In the ever-evolving landscape of agricultural technology, a groundbreaking study published in *智慧农业* is set to revolutionize how we extract and utilize critical information from Chinese texts related to tea pest and disease management. Led by XIE Yuxin, WEI Jiangshu, ZHANG Yao, and LI Fang from the College of Information Engineering at Sichuan Agricultural University, this research introduces a novel named entity recognition (NER) method that promises to enhance the accuracy and efficiency of intelligent agricultural information systems.
Named entity recognition is a cornerstone of natural language processing (NLP), enabling machines to identify and categorize key information within text. While NER has made significant strides in general domains like news and social media, the agricultural sector has lagged due to a lack of specialized datasets and the unique challenges posed by domain-specific texts. “Traditional sequence labeling models often struggle with nested and long-span entities, leading to poor segmentation and labeling performance,” explains lead author XIE Yuxin. “Our research addresses these challenges by developing a tailored NER approach that significantly improves recognition accuracy in the context of tea pest and disease.”
The proposed model comprises two core modules: a boundary prediction module and a label enhancement module. The boundary prediction module employs an attention-based mechanism to dynamically estimate the probability that consecutive tokens belong to the same entity, effectively addressing boundary ambiguity. The label enhancement module refines entity recognition using a biaffine classifier that jointly models entity spans and their corresponding category labels. This joint modeling approach captures intricate interactions between span representations and semantic label information, improving the identification of long or syntactically complex entities.
To reduce computational complexity while preserving model effectiveness, the architecture incorporates low-rank linear layers. These layers, constructed by integrating the adaptive channel weighting mechanism of Squeeze-and-Excitation Networks with low-rank decomposition techniques, replace traditional linear transformations, yielding improvements in both efficiency and representational capacity.
In addition to model development, the researchers constructed a domain-specific NER corpus through the systematic collection and annotation of entity information related to tea pest and disease from scientific literature, agricultural technical reports, and online texts. The annotated entities in the corpus were categorized into ten classes, including tea plant diseases, tea pests, disease symptoms, and pest symptoms. Based on this labeled corpus, a Chinese NER dataset focused on tea pest and disease was developed, referred to as the Chinese tea pest and disease dataset.
Extensive experiments were conducted on the constructed dataset, comparing the proposed method with several mainstream NER approaches, including traditional sequence labeling models (e.g., BiLSTM-CRF), lexicon-enhanced models (e.g., SoftLexicon), and boundary smoothing strategies (e.g., Boundary Smooth). The results were impressive, with the proposed model achieving higher F1-Scores across all used datasets: 0.68% on the self-built dataset, 0.29% on ResumeNER, 0.96% on WeiboNER, 0.7% on CLUENER, and 0.5% on Taobao. “These outcomes demonstrate the model’s superior capacity for capturing intricate entity boundaries and semantics, confirming its robustness and adaptability when compared to current state-of-the-art methods,” notes co-author WEI Jiangshu.
The implications of this research for the agriculture sector are profound. Accurate and efficient NER can streamline information retrieval, knowledge graph construction, and decision-making processes, ultimately enhancing pest and disease management practices. “By improving the recognition of complex, nested, and long-span entities, our model can provide more precise and actionable insights to farmers and agricultural professionals,” says ZHANG Yao. “This can lead to better resource allocation, timely interventions, and ultimately, improved crop yields and quality.”
The study’s findings also highlight the broader applicability of the proposed NER approach.
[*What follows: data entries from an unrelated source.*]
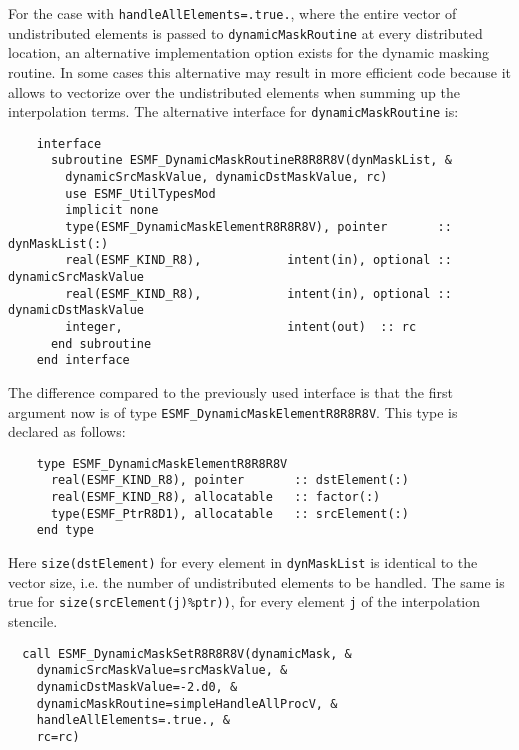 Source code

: 
   For the case with {\tt handleAllElements=.true.}, where the entire
   vector of undistributed elements is passed to {\tt dynamicMaskRoutine} at
   every distributed location, an alternative implementation option exists for
   the dynamic masking routine. In some cases this alternative may result in
   more efficient code because it allows to vectorize over the undistributed
   elements when summing up the interpolation terms. The alternative interface
   for {\tt dynamicMaskRoutine} is:
  
   \begin{verbatim}
    interface
      subroutine ESMF_DynamicMaskRoutineR8R8R8V(dynMaskList, &
        dynamicSrcMaskValue, dynamicDstMaskValue, rc)
        use ESMF_UtilTypesMod
        implicit none
        type(ESMF_DynamicMaskElementR8R8R8V), pointer       :: dynMaskList(:)
        real(ESMF_KIND_R8),            intent(in), optional :: dynamicSrcMaskValue
        real(ESMF_KIND_R8),            intent(in), optional :: dynamicDstMaskValue
        integer,                       intent(out)  :: rc
      end subroutine
    end interface
   \end{verbatim}
  
   The difference compared to the previously used interface is that the first
   argument now is of type {\tt ESMF\_DynamicMaskElementR8R8R8V}. This type is
   declared as follows:
  
   \begin{verbatim}
    type ESMF_DynamicMaskElementR8R8R8V
      real(ESMF_KIND_R8), pointer       :: dstElement(:)
      real(ESMF_KIND_R8), allocatable   :: factor(:)
      type(ESMF_PtrR8D1), allocatable   :: srcElement(:)
    end type
   \end{verbatim}
  
   Here {\tt size(dstElement)} for every element in {\tt dynMaskList} is
   identical to the vector size, i.e. the number of undistributed elements to 
   be handled. The same is true for {\tt size(srcElement(j)\%ptr))}, for every
   element {\tt j} of the interpolation stencile. 

 \begin{verbatim}
  call ESMF_DynamicMaskSetR8R8R8V(dynamicMask, &
    dynamicSrcMaskValue=srcMaskValue, &
    dynamicDstMaskValue=-2.d0, &
    dynamicMaskRoutine=simpleHandleAllProcV, &
    handleAllElements=.true., &
    rc=rc)
 
\end{verbatim}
By demonstrating strong adaptability and robustness across both newly constructed and publicly available datasets, the model indicates its potential for use in other specialized domains within agriculture and beyond. “Our research not only addresses a critical gap in agricultural NLP but also sets a new benchmark for entity recognition in complex and fine-grained contexts,” adds LI Fang.
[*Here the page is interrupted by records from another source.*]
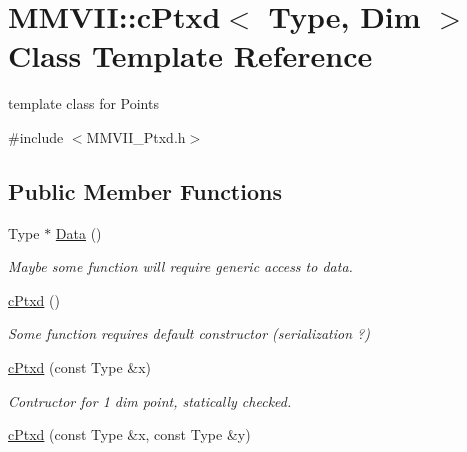 \hypertarget{classMMVII_1_1cPtxd}{}\section{M\+M\+V\+II\+:\+:c\+Ptxd$<$ Type, Dim $>$ Class Template Reference}
\label{classMMVII_1_1cPtxd}


template class for Points  




{\ttfamily \#include $<$M\+M\+V\+I\+I\+\_\+\+Ptxd.\+h$>$}

\subsection*{Public Member Functions}
\begin{DoxyCompactItemize}
\item 
Type $\ast$ \hyperlink{classMMVII_1_1cPtxd_a254cef7d4763709a60c050a76769ed7e}{Data} ()\hypertarget{classMMVII_1_1cPtxd_a254cef7d4763709a60c050a76769ed7e}{}\label{classMMVII_1_1cPtxd_a254cef7d4763709a60c050a76769ed7e}

\begin{DoxyCompactList}\small\item\em Maybe some function will require generic access to data. \end{DoxyCompactList}\item 
\hyperlink{classMMVII_1_1cPtxd_a39cf2386f3c108d3b127e61bb80a4944}{c\+Ptxd} ()\hypertarget{classMMVII_1_1cPtxd_a39cf2386f3c108d3b127e61bb80a4944}{}\label{classMMVII_1_1cPtxd_a39cf2386f3c108d3b127e61bb80a4944}

\begin{DoxyCompactList}\small\item\em Some function requires default constructor (serialization ?) \end{DoxyCompactList}\item 
\hyperlink{classMMVII_1_1cPtxd_aee641a1e0002e6e03dd5f6355680317a}{c\+Ptxd} (const Type \&x)\hypertarget{classMMVII_1_1cPtxd_aee641a1e0002e6e03dd5f6355680317a}{}\label{classMMVII_1_1cPtxd_aee641a1e0002e6e03dd5f6355680317a}

\begin{DoxyCompactList}\small\item\em Contructor for 1 dim point, statically checked. \end{DoxyCompactList}\item 
\hyperlink{classMMVII_1_1cPtxd_a23403b22f98b0dc46012f40661609583}{c\+Ptxd} (const Type \&x, const Type \&y)\hypertarget{classMMVII_1_1cPtxd_a23403b22f98b0dc46012f40661609583}{}\label{classMMVII_1_1cPtxd_a23403b22f98b0dc46012f40661609583}


\end{DoxyCompactItemize}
As the agriculture sector continues to embrace digital transformation, the integration of advanced NLP techniques like the one proposed by XIE Yuxin and their team will be instrumental in driving innovation and efficiency. This research, published in *智慧农业* and led by the College of Information Engineering at Sichuan Agricultural University, marks a significant step forward in the quest for smarter, more sustainable agricultural practices. The future of agri-tech is here, and it is powered by the precision of named entity recognition.